* _WHAT YOU HAVE TO DO_
For every record below, repeat the text exactly and pass over any image.

Extracted data entries
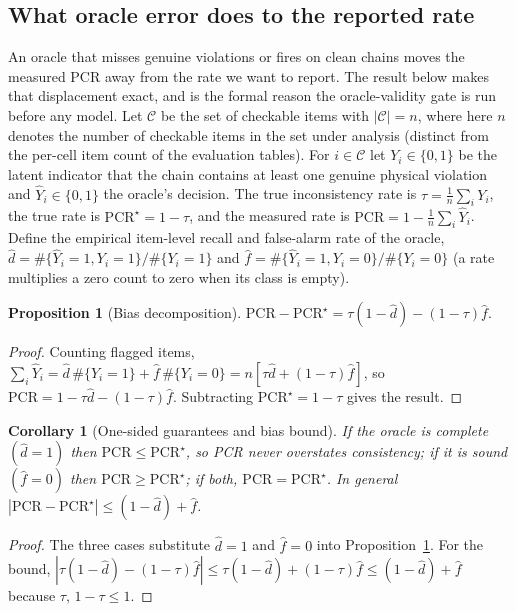 \documentclass[pdflatex,sn-nature]{sn-jnl}
\newtheorem{proposition}{Proposition}
\newtheorem{corollary}{Corollary}
\begin{document}
\subsection*{What oracle error does to the reported rate}
An oracle that misses genuine violations or fires on clean chains moves the measured PCR away
from the rate we want to report. The result below makes that displacement exact, and is the
formal reason the oracle-validity gate is run before any model. Let
$\mathcal{C}$ be the set of checkable items with $|\mathcal{C}|=n$, where here $n$ denotes
the number of checkable items in the set under analysis (distinct from the per-cell item
count of the evaluation tables). For
$i\in\mathcal{C}$ let $Y_i\in\{0,1\}$ be the latent indicator that the chain contains
at least one genuine physical violation and $\hat Y_i\in\{0,1\}$ the oracle's decision.
The true inconsistency rate is $\tau=\frac{1}{n}\sum_i Y_i$, the true rate is
$\mathrm{PCR}^\star=1-\tau$, and the measured rate is
$\mathrm{PCR}=1-\frac{1}{n}\sum_i\hat Y_i$. Define the empirical item-level recall and
false-alarm rate of the oracle,
$\hat d=\#\{\hat Y_i{=}1,Y_i{=}1\}/\#\{Y_i{=}1\}$ and
$\hat f=\#\{\hat Y_i{=}1,Y_i{=}0\}/\#\{Y_i{=}0\}$ (a rate multiplies a zero
count to zero when its class is empty).

\begin{proposition}[Bias decomposition]\label{prop:bias}
$\mathrm{PCR}-\mathrm{PCR}^\star=\tau(1-\hat d)-(1-\tau)\hat f.$
\end{proposition}
\begin{proof}
Counting flagged items,
$\sum_i\hat Y_i=\hat d\,\#\{Y_i{=}1\}+\hat f\,\#\{Y_i{=}0\}=n[\tau\hat d+(1-\tau)\hat f]$,
so $\mathrm{PCR}=1-\tau\hat d-(1-\tau)\hat f$. Subtracting $\mathrm{PCR}^\star=1-\tau$
gives the result.
\end{proof}

\begin{corollary}[One-sided guarantees and bias bound]\label{cor:onesided}
If the oracle is complete $(\hat d=1)$ then $\mathrm{PCR}\le\mathrm{PCR}^\star$, so PCR
never overstates consistency; if it is sound $(\hat f=0)$ then
$\mathrm{PCR}\ge\mathrm{PCR}^\star$; if both, $\mathrm{PCR}=\mathrm{PCR}^\star$. In
general $|\mathrm{PCR}-\mathrm{PCR}^\star|\le(1-\hat d)+\hat f$.
\end{corollary}
\begin{proof}
The three cases substitute $\hat d=1$ and $\hat f=0$ into
Proposition~\ref{prop:bias}. For the bound,
$|\tau(1-\hat d)-(1-\tau)\hat f|\le\tau(1-\hat d)+(1-\tau)\hat f\le(1-\hat d)+\hat f$
because $\tau,\,1-\tau\le1$.
\end{proof}
\end{document}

* _RESULT_
 \documentclass[pdflatex,sn-nature]{sn-jnl}
\newtheorem{proposition}{Proposition}
\newtheorem{corollary}{Corollary}
\begin{document}
\subsection*{What oracle error does to the reported rate}
An oracle that misses genuine violations or fires on clean chains moves the measured PCR away
from the rate we want to report. The result below makes that displacement exact, and is the
formal reason the oracle-validity gate is run before any model. Let
$\mathcal{C}$ be the set of checkable items with $|\mathcal{C}|=n$, where here $n$ denotes
the number of checkable items in the set under analysis (distinct from the per-cell item
count of the evaluation tables). For
$i\in\mathcal{C}$ let $Y_i\in\{0,1\}$ be the latent indicator that the chain contains
at least one genuine physical violation and $\hat Y_i\in\{0,1\}$ the oracle's decision.
The true inconsistency rate is $\tau=\frac{1}{n}\sum_i Y_i$, the true rate is
$\mathrm{PCR}^\star=1-\tau$, and the measured rate is
$\mathrm{PCR}=1-\frac{1}{n}\sum_i\hat Y_i$. Define the empirical item-level recall and
false-alarm rate of the oracle,
$\hat d=\#\{\hat Y_i{=}1,Y_i{=}1\}/\#\{Y_i{=}1\}$ and
$\hat f=\#\{\hat Y_i{=}1,Y_i{=}0\}/\#\{Y_i{=}0\}$ (a rate multiplies a zero
count to zero when its class is empty).

\begin{proposition}[Bias decomposition]\label{prop:bias}
$\mathrm{PCR}-\mathrm{PCR}^\star=\tau(1-\hat d)-(1-\tau)\hat f.$
\end{proposition}
\begin{proof}
Counting flagged items,
$\sum_i\hat Y_i=\hat d\,\#\{Y_i{=}1\}+\hat f\,\#\{Y_i{=}0\}=n[\tau\hat d+(1-\tau)\hat f]$,
so $\mathrm{PCR}=1-\tau\hat d-(1-\tau)\hat f$. Subtracting $\mathrm{PCR}^\star=1-\tau$
gives the result.
\end{proof}

\begin{corollary}[One-sided guarantees and bias bound]\label{cor:onesided}
If the oracle is complete $(\hat d=1)$ then $\mathrm{PCR}\le\mathrm{PCR}^\star$, so PCR
never overstates consistency; if it is sound $(\hat f=0)$ then
$\mathrm{PCR}\ge\mathrm{PCR}^\star$; if both, $\mathrm{PCR}=\mathrm{PCR}^\star$. In
general $|\mathrm{PCR}-\mathrm{PCR}^\star|\le(1-\hat d)+\hat f$.
\end{corollary}
\begin{proof}
The three cases substitute $\hat d=1$ and $\hat f=0$ into
Proposition~\ref{prop:bias}. For the bound,
$|\tau(1-\hat d)-(1-\tau)\hat f|\le\tau(1-\hat d)+(1-\tau)\hat f\le(1-\hat d)+\hat f$
because $\tau,\,1-\tau\le1$.
\end{proof}
\end{document}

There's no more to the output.